A quick breakdown of how the parser works (for those interested); the
expression string is parsed and broken down into elements (character,
set, eof, etc.). This list of elements is then compiled into a #<Regex>
class which is nothing more than a list of generated functions. Each
function takes an input stream (or match state) as a single argument
and returns either nil or the number of characters successfully
matched. That's it. I'm sure it isn't the fastest method, but was
definitely easier to write and is much easier to maintain ;)

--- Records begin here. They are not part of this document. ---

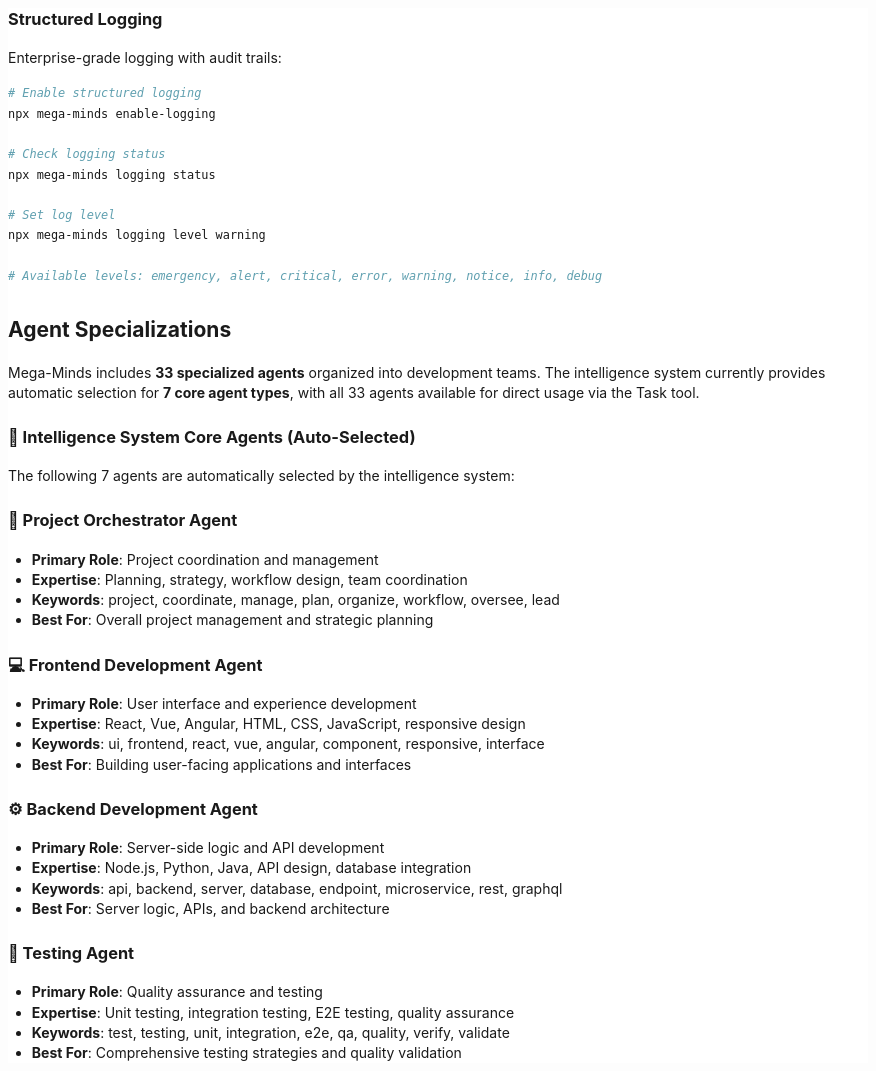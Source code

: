 ### Structured Logging

Enterprise-grade logging with audit trails:

```bash
# Enable structured logging
npx mega-minds enable-logging

# Check logging status
npx mega-minds logging status

# Set log level
npx mega-minds logging level warning

# Available levels: emergency, alert, critical, error, warning, notice, info, debug
```

## Agent Specializations

Mega-Minds includes **33 specialized agents** organized into development teams. The intelligence system currently provides automatic selection for **7 core agent types**, with all 33 agents available for direct usage via the Task tool.

### 🧠 Intelligence System Core Agents (Auto-Selected)

The following 7 agents are automatically selected by the intelligence system:

### 🎯 Project Orchestrator Agent
- **Primary Role**: Project coordination and management
- **Expertise**: Planning, strategy, workflow design, team coordination
- **Keywords**: project, coordinate, manage, plan, organize, workflow, oversee, lead
- **Best For**: Overall project management and strategic planning

### 💻 Frontend Development Agent  
- **Primary Role**: User interface and experience development
- **Expertise**: React, Vue, Angular, HTML, CSS, JavaScript, responsive design
- **Keywords**: ui, frontend, react, vue, angular, component, responsive, interface
- **Best For**: Building user-facing applications and interfaces

### ⚙️ Backend Development Agent
- **Primary Role**: Server-side logic and API development  
- **Expertise**: Node.js, Python, Java, API design, database integration
- **Keywords**: api, backend, server, database, endpoint, microservice, rest, graphql
- **Best For**: Server logic, APIs, and backend architecture

### 🧪 Testing Agent
- **Primary Role**: Quality assurance and testing
- **Expertise**: Unit testing, integration testing, E2E testing, quality assurance
- **Keywords**: test, testing, unit, integration, e2e, qa, quality, verify, validate
- **Best For**: Comprehensive testing strategies and quality validation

I'd appreciate any comments. This is the beginning of a rather large
project using Lisp, and this was a bit of a journey of learning. Quite
valuable, too. Thanks go to those who have answered my questions here
in the past.

Jeff

From: ·········@random-state.net
Subject: Re: Small regular expression parser
Date: Fri, 23 Jul 2004 11:08:51 +0000
Message-ID: <cdqrk3$3p907$1@midnight.cs.hut.fi>

Jeff <···@nospam.insightbb.com> wrote:

The following comments are shooting from the hip -- just quick thoughts
while reading this.

> Using a token reader for #/ ... / generates a new regular expression.
> Likewise, the function MAKE-REGEX can be used. Pre-defined character

This (having both) is very nice. The only thing I'd also look for the
the more programmatic contruction of regexes:

 (make-regex (list '(:start) string1 pattern string2 '(:end)))

or equivalent.

> sets are selected using the % character (like Lua) instead of \. There

% sounds better then \ (esp. the escaping nightmares it enganders), but
I would have chosen either ~ (like FORMAT) or # (like dispatching
reader-macros) -- less tax on the brain.

Sounds very neat!

Cheers,

 -- Nikodemus                   "Not as clumsy or random as a C++ or Java. 
                             An elegant weapon for a more civilized time."